State’s first new gold mine in years opens after parties find accord

REPUBLIC — Nearly two decades after it was first proposed, a mine on Buckhorn Mountain in remote north-central Washington will begin producing gold-bearing ore.

When the rocks are crushed to a fine powder at a mill here where cyanide will separate the microscopic flecks of gold, it will become the first new gold mining operation in Washington state in more than a decade.

Opposition by environmental groups nearly scuttled the project, but the Crown Jewel Mine’s startup reflects a new reality in the mining industry: Leave the lawyers behind and go talk to the people, miners and conservationists say.

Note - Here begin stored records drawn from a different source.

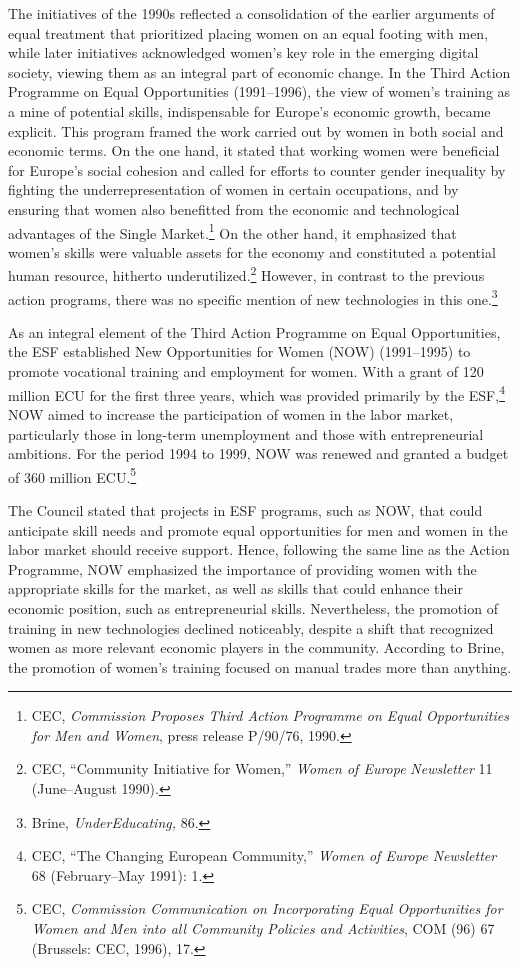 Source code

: \documentclass{tufte-handout}
\begin{document}
The initiatives of the 1990s reflected a consolidation of the earlier
arguments of equal treatment that prioritized placing women on an equal
footing with men, while later initiatives acknowledged women's key role
in the emerging digital society, viewing them as an integral part of
economic change. In the Third Action Programme on Equal Opportunities
(1991--1996), the view of women's training as a mine of potential
skills, indispensable for Europe's economic growth, became explicit.
This program framed the work carried out by women in both social and
economic terms. On the one hand, it stated that working women were
beneficial for Europe's social cohesion and called for efforts to
counter gender inequality by fighting the underrepresentation of women
in certain occupations, and by ensuring that women also benefitted from
the economic and technological advantages of the Single
Market.\footnote{CEC, \emph{Commission Proposes Third Action Programme
  on Equal Opportunities for Men and Women}, press release P/90/76,
  1990.} On the other hand, it emphasized that women's skills were
valuable assets for the economy and constituted a potential human
resource, hitherto underutilized.\footnote{CEC, ``Community Initiative
  for Women,'' \emph{Women of Europe} \emph{Newsletter} 11 (June--August
  1990).} However, in contrast to the previous action programs, there
was no specific mention of new technologies in this one.\footnote{Brine,
  \emph{UnderEducating,} 86.}

\enlargethispage{\baselineskip}

As an integral element of the Third Action Programme on Equal
Opportunities, the ESF established New Opportunities for Women (NOW)
(1991--1995) to promote vocational training and employment for women.
With a grant of 120 million ECU for the first three years, which was
provided primarily by the ESF,\footnote{CEC, ``The Changing European
  Community,'' \emph{Women of Europe Newsletter} 68 (February--May
  1991): 1.} NOW aimed to increase the participation of women in the
labor market, particularly those in long-term unemployment and those
with entrepreneurial ambitions. For the period 1994 to 1999, NOW was
renewed and granted a budget of 360 million ECU.\footnote{CEC,
  \emph{Commission Communication on Incorporating Equal Opportunities
  for Women and Men into all Community Policies and Activities}, COM
  (96) 67 (Brussels: CEC, 1996), 17.}

The Council stated that projects in ESF programs, such as NOW, that
could anticipate skill needs and promote equal opportunities for men and
women in the labor market should receive support. Hence, following the
same line as the Action Programme, NOW emphasized the importance of
providing women with the appropriate skills for the market, as well as
skills that could enhance their economic position, such as
entrepreneurial skills. Nevertheless, the promotion of training in new
technologies declined noticeably, despite a shift that recognized women
as more relevant economic players in the community. According to Brine,
the promotion of women's training focused on manual trades more than
anything.
\end{document}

In April, mine owner Kinross Gold Corp. of Toronto announced it had reached an agreement with the Okanogan Highlands Alliance, the Washington Environmental Council and the Center for Law &Policy.

In exchange for dropping legal challenges to the mine’s state-issued permits, the Canadian gold company agreed to add more environmental protections and mitigation measures sought by the environmental groups.

Already, 100 miners are busy cutting tunnels and shafts into the 5,600-foot mountain southeast of Chesaw near the Canadian border. That’s about half of the jobs Kinross Gold expects to be created for miners, truck drivers and millworkers before the estimated 1 million ounces of gold play out in about eight years.

The first ore is scheduled to be sent to a Kinross mill near Republic in August.

Crown Resources Corp., the exploration company that discovered gold on the mountain in 1988, scrapped its original plan to build an open-pit mine in 2001 after fierce opposition by conservation groups.

In 2006, Kinross, one of the world’s biggest gold companies, acquired Crown Resources and the Buckhorn Mountain deposit and began seeking permits for an underground mine. It had already begun meeting with various stakeholders, including conservation groups and their lawyers.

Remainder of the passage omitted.